IRS 2023 Dirty Dozen – Scam #12 Part A
IRS 2023 Dirty Dozen – Scam #12: The Internal Revenue Service cautioned taxpayers beware of promoters peddling bogus tax schemes with international elements.(Part A)
These schemes involve an international component, such as hiding cash and digital assets offshore or using Maltese foreign individual retirement accounts or foreign captive insurance.
“These tax avoidance strategies often target high-income individuals seeking to reduce or eliminate their tax obligation,” said IRS Commissioner Danny Werfel. “Sometimes taxpayers are conned into believing they can participate in these schemes. People should always look for advice from an independent, trusted tax professional, not a promoter focused on aggressively marketing and pushing questionable transactions.”

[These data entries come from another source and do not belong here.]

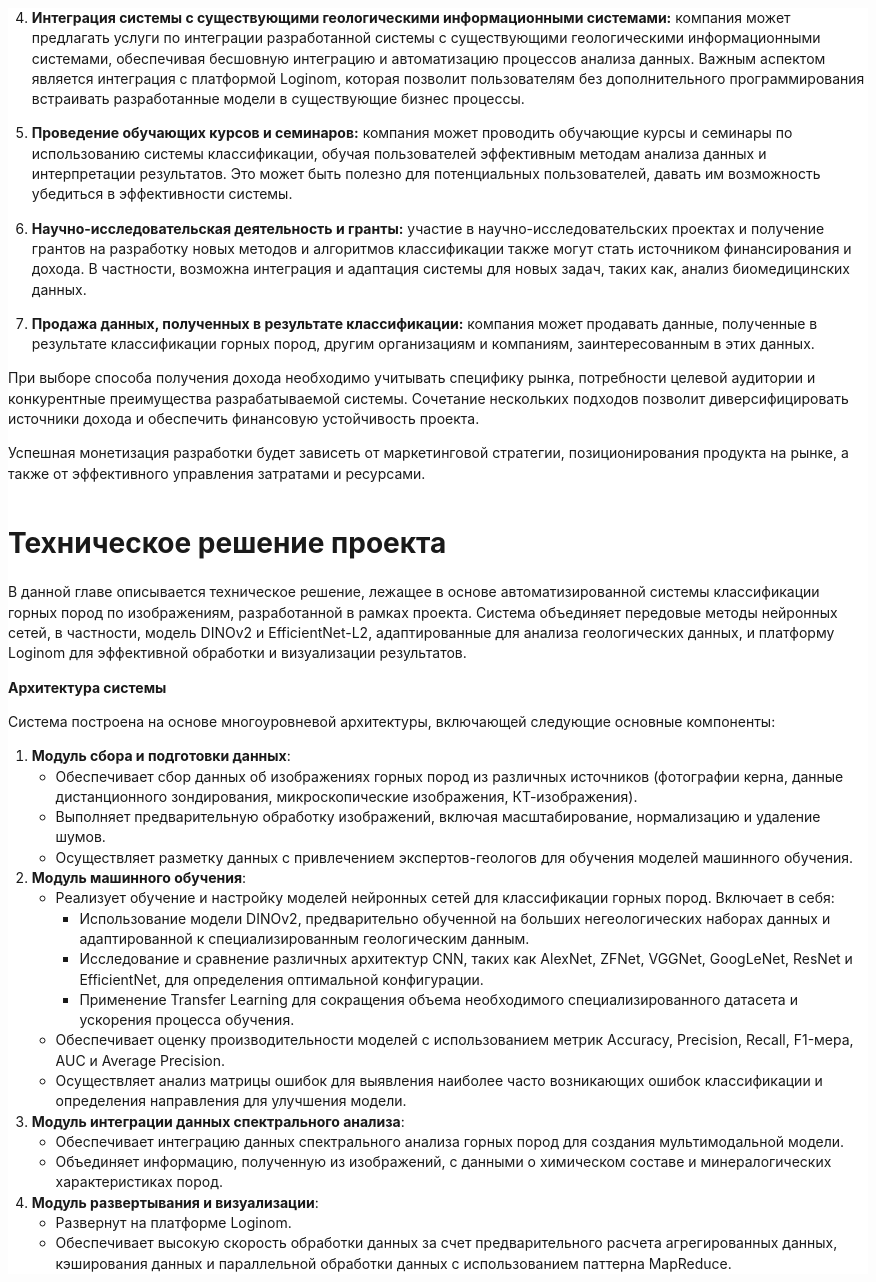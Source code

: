 4.  **Интеграция системы с существующими геологическими информационными системами:** компания может предлагать услуги по интеграции разработанной системы с существующими геологическими информационными системами, обеспечивая бесшовную интеграцию и автоматизацию процессов анализа данных. Важным аспектом является интеграция с платформой Loginom, которая позволит пользователям без дополнительного программирования встраивать разработанные модели в существующие бизнес процессы.

5.  **Проведение обучающих курсов и семинаров:** компания может проводить обучающие курсы и семинары по использованию системы классификации, обучая пользователей эффективным методам анализа данных и интерпретации результатов. Это может быть полезно для потенциальных пользователей, давать им возможность убедиться в эффективности системы.

6.  **Научно-исследовательская деятельность и гранты:** участие в научно-исследовательских проектах и получение грантов на разработку новых методов и алгоритмов классификации также могут стать источником финансирования и дохода. В частности, возможна интеграция и адаптация системы для новых задач, таких как, анализ биомедицинских данных.

7.  **Продажа данных, полученных в результате классификации:** компания может продавать данные, полученные в результате классификации горных пород, другим организациям и компаниям, заинтересованным в этих данных.

При выборе способа получения дохода необходимо учитывать специфику рынка, потребности целевой аудитории и конкурентные преимущества разрабатываемой системы. Сочетание нескольких подходов позволит диверсифицировать источники дохода и обеспечить финансовую устойчивость проекта.

Успешная монетизация разработки будет зависеть от маркетинговой стратегии, позиционирования продукта на рынке, а также от эффективного управления затратами и ресурсами.
# Техническое решение проекта

В данной главе описывается техническое решение, лежащее в основе автоматизированной системы классификации горных пород по изображениям, разработанной в рамках проекта. Система объединяет передовые методы нейронных сетей, в частности, модель DINOv2 и EfficientNet-L2, адаптированные для анализа геологических данных, и платформу Loginom для эффективной обработки и визуализации результатов. 

**Архитектура системы**

Система построена на основе многоуровневой архитектуры, включающей следующие основные компоненты:

1.  **Модуль сбора и подготовки данных**:
    *   Обеспечивает сбор данных об изображениях горных пород из различных источников (фотографии керна, данные дистанционного зондирования, микроскопические изображения, КТ-изображения).
    *   Выполняет предварительную обработку изображений, включая масштабирование, нормализацию и удаление шумов.
    *   Осуществляет разметку данных с привлечением экспертов-геологов для обучения моделей машинного обучения.
2.  **Модуль машинного обучения**:
    *   Реализует обучение и настройку моделей нейронных сетей для классификации горных пород. Включает в себя:
        *   Использование модели DINOv2, предварительно обученной на больших негеологических наборах данных и адаптированной к специализированным геологическим данным.
        *   Исследование и сравнение различных архитектур CNN, таких как AlexNet, ZFNet, VGGNet, GoogLeNet, ResNet и EfficientNet, для определения оптимальной конфигурации.
        *   Применение Transfer Learning для сокращения объема необходимого специализированного датасета и ускорения процесса обучения.
    *   Обеспечивает оценку производительности моделей с использованием метрик Accuracy, Precision, Recall, F1-мера, AUC и Average Precision.
    *   Осуществляет анализ матрицы ошибок для выявления наиболее часто возникающих ошибок классификации и определения направления для улучшения модели.
3.  **Модуль интеграции данных спектрального анализа**:
    *   Обеспечивает интеграцию данных спектрального анализа горных пород для создания мультимодальной модели.
    *   Объединяет информацию, полученную из изображений, с данными о химическом составе и минералогических характеристиках пород.
4.  **Модуль развертывания и визуализации**:
    *   Развернут на платформе Loginom.
    *   Обеспечивает высокую скорость обработки данных за счет предварительного расчета агрегированных данных, кэширования данных и параллельной обработки данных с использованием паттерна MapReduce.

Offshore accounts & digital assets
International tax compliance remains a high priority for the IRS. The IRS continues to scrutinize taxpayers attempting to hide assets in offshore accounts and accounts holding digital assets, such as cryptocurrency. The IRS reminds U.S. persons that they are taxable on their worldwide income, unless they can establish there is a statutory or treaty exemption.
The IRS continues to identify individuals who attempt to conceal income in offshore banks, brokerage accounts, digital asset accounts and nominee entities. The IRS scrutinizes structured transactions, private annuities, employee leasing schemes, foreign trusts, the use of nominee ownership and other arrangements used to conceal taxable income, beneficial owners and assets. To complement its enforcement investigations, the IRS requires individuals holding foreign assets and third parties to report to the IRS on foreign assets, foreign accounts, foreign entities and digital assets. Reporting requirements carry penalties for failure to file.
Asset protection professionals and unscrupulous promoters continue to lure U.S. persons into placing their assets in offshore accounts and structures, saying they are out of reach of the IRS. Similarly, unscrupulous promoters recommend digital assets as being untraceable and undiscoverable by the IRS. These assertions are not true. The IRS can identify and track anonymous transactions of foreign financial accounts as well as digital assets.
Many of these schemes are promoted and advertised online, but all these schemes have one thing in common – they promise tax savings that are too good to be true and will likely cause legal harm to taxpayers.